## Task directions
Go through the records and copy each line where the word "leaves" occurs.

Items from a data source
_ _ _ _
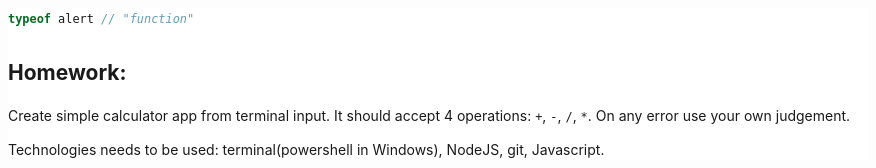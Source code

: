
 ```js
typeof alert // "function"
```

## Homework:

Create simple calculator app from terminal input. It should accept 4 operations: `+`, `-`, `/`, `*`. On any error use
your own judgement.

Technologies needs to be used: terminal(powershell in Windows), NodeJS, git, Javascript.

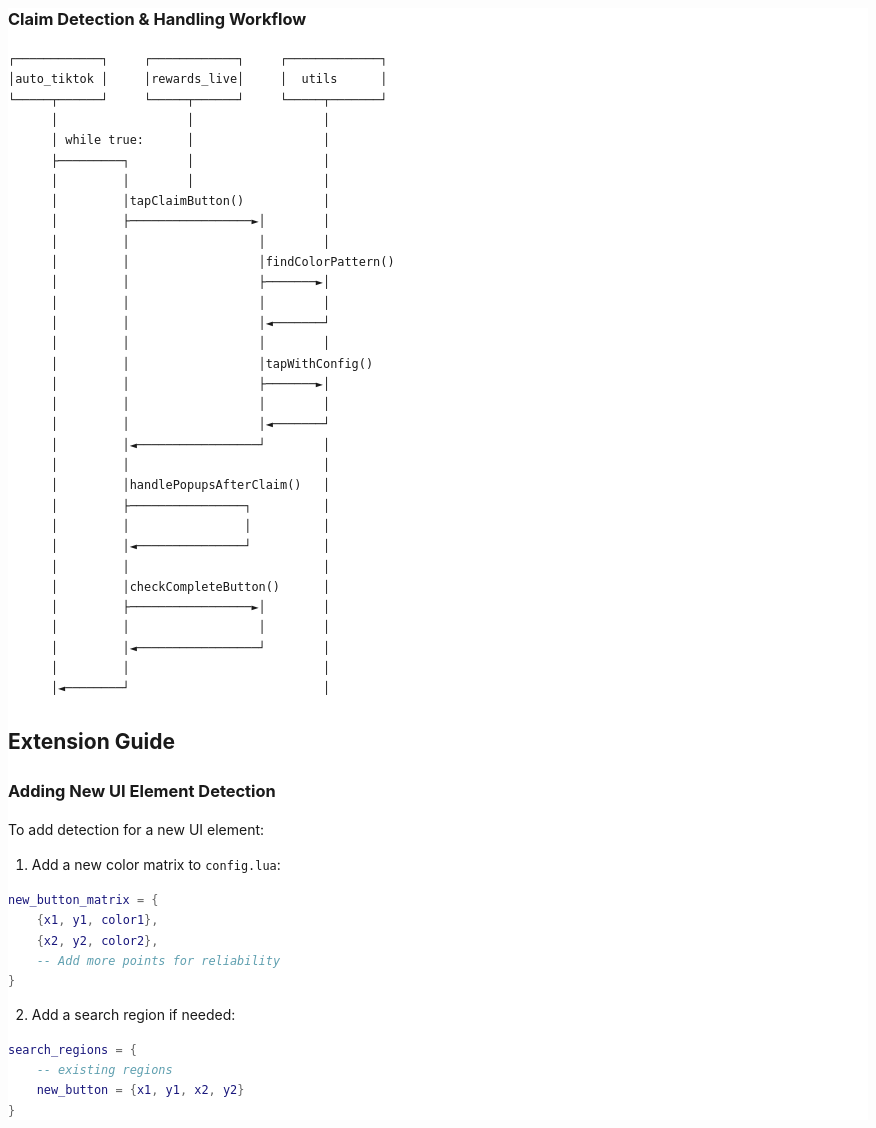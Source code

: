 ### Claim Detection & Handling Workflow

```
┌────────────┐     ┌────────────┐     ┌─────────────┐
│auto_tiktok │     │rewards_live│     │  utils      │
└─────┬──────┘     └─────┬──────┘     └─────┬───────┘
      │                  │                  │
      │ while true:      │                  │
      ├─────────┐        │                  │
      │         │        │                  │
      │         │tapClaimButton()           │
      │         ├─────────────────►│        │
      │         │                  │        │
      │         │                  │findColorPattern()
      │         │                  ├───────►│
      │         │                  │        │
      │         │                  │◄───────┘
      │         │                  │        │
      │         │                  │tapWithConfig()
      │         │                  ├───────►│
      │         │                  │        │
      │         │                  │◄───────┘
      │         │◄─────────────────┘        │
      │         │                           │
      │         │handlePopupsAfterClaim()   │
      │         ├────────────────┐          │
      │         │                │          │
      │         │◄───────────────┘          │
      │         │                           │
      │         │checkCompleteButton()      │
      │         ├─────────────────►│        │
      │         │                  │        │
      │         │◄─────────────────┘        │
      │         │                           │
      │◄────────┘                           │
```

## Extension Guide

### Adding New UI Element Detection
To add detection for a new UI element:

1. Add a new color matrix to `config.lua`:
```lua
new_button_matrix = {
    {x1, y1, color1},
    {x2, y2, color2},
    -- Add more points for reliability
}
```

2. Add a search region if needed:
```lua
search_regions = {
    -- existing regions
    new_button = {x1, y1, x2, y2}
}
```
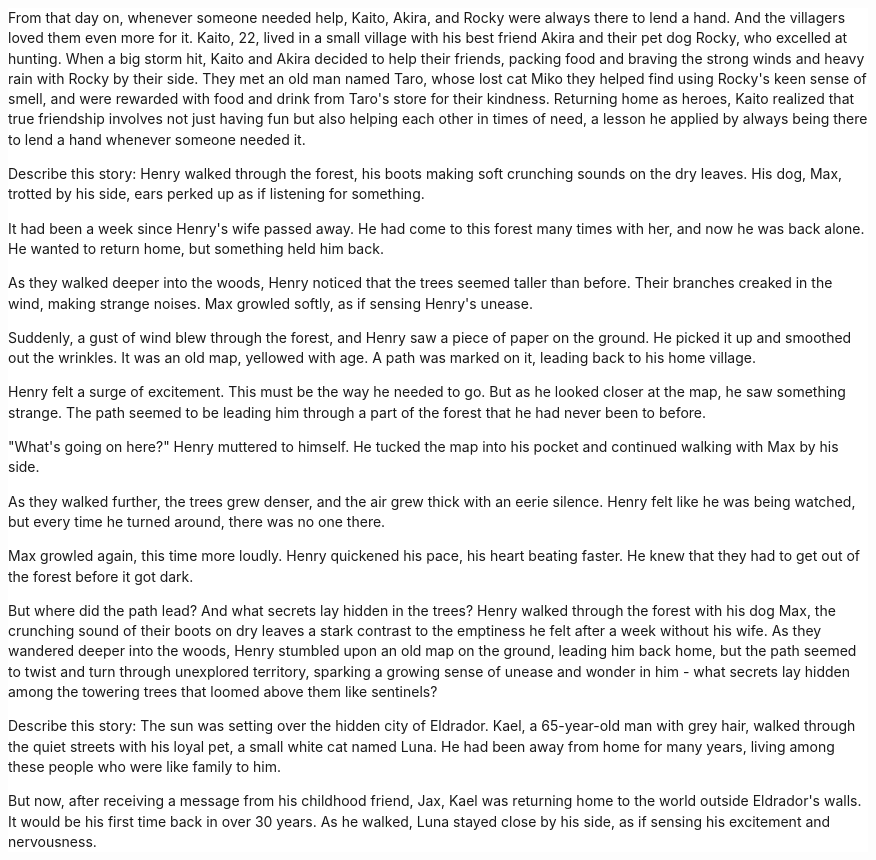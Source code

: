 From that day on, whenever someone needed help, Kaito, Akira, and Rocky were always there to lend a hand. And the villagers loved them even more for it.
<start>Kaito, 22, lived in a small village with his best friend Akira and their pet dog Rocky, who excelled at hunting. When a big storm hit, Kaito and Akira decided to help their friends, packing food and braving the strong winds and heavy rain with Rocky by their side. They met an old man named Taro, whose lost cat Miko they helped find using Rocky's keen sense of smell, and were rewarded with food and drink from Taro's store for their kindness. Returning home as heroes, Kaito realized that true friendship involves not just having fun but also helping each other in times of need, a lesson he applied by always being there to lend a hand whenever someone needed it.
<end>

Describe this story:
Henry walked through the forest, his boots making soft crunching sounds on the dry leaves. His dog, Max, trotted by his side, ears perked up as if listening for something.

It had been a week since Henry's wife passed away. He had come to this forest many times with her, and now he was back alone. He wanted to return home, but something held him back.

As they walked deeper into the woods, Henry noticed that the trees seemed taller than before. Their branches creaked in the wind, making strange noises. Max growled softly, as if sensing Henry's unease.

Suddenly, a gust of wind blew through the forest, and Henry saw a piece of paper on the ground. He picked it up and smoothed out the wrinkles. It was an old map, yellowed with age. A path was marked on it, leading back to his home village.

Henry felt a surge of excitement. This must be the way he needed to go. But as he looked closer at the map, he saw something strange. The path seemed to be leading him through a part of the forest that he had never been to before.

"What's going on here?" Henry muttered to himself. He tucked the map into his pocket and continued walking with Max by his side.

As they walked further, the trees grew denser, and the air grew thick with an eerie silence. Henry felt like he was being watched, but every time he turned around, there was no one there.

Max growled again, this time more loudly. Henry quickened his pace, his heart beating faster. He knew that they had to get out of the forest before it got dark.

But where did the path lead? And what secrets lay hidden in the trees?
<start>Henry walked through the forest with his dog Max, the crunching sound of their boots on dry leaves a stark contrast to the emptiness he felt after a week without his wife. As they wandered deeper into the woods, Henry stumbled upon an old map on the ground, leading him back home, but the path seemed to twist and turn through unexplored territory, sparking a growing sense of unease and wonder in him - what secrets lay hidden among the towering trees that loomed above them like sentinels?
<end>

Describe this story:
The sun was setting over the hidden city of Eldrador. Kael, a 65-year-old man with grey hair, walked through the quiet streets with his loyal pet, a small white cat named Luna. He had been away from home for many years, living among these people who were like family to him.

But now, after receiving a message from his childhood friend, Jax, Kael was returning home to the world outside Eldrador's walls. It would be his first time back in over 30 years. As he walked, Luna stayed close by his side, as if sensing his excitement and nervousness.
_ _ _ _
## Written answer
Henry walked through the forest, his boots making soft crunching sounds on the dry leaves. His dog, Max, trotted by his side, ears perked up as if listening for something.
<start>Henry walked through the forest with his dog Max, the crunching sound of their boots on dry leaves a stark contrast to the emptiness he felt after a week without his wife. As they wandered deeper into the woods, Henry stumbled upon an old map on the ground, leading him back home, but the path seemed to twist and turn through unexplored territory, sparking a growing sense of unease and wonder in him - what secrets lay hidden among the towering trees that loomed above them like sentinels?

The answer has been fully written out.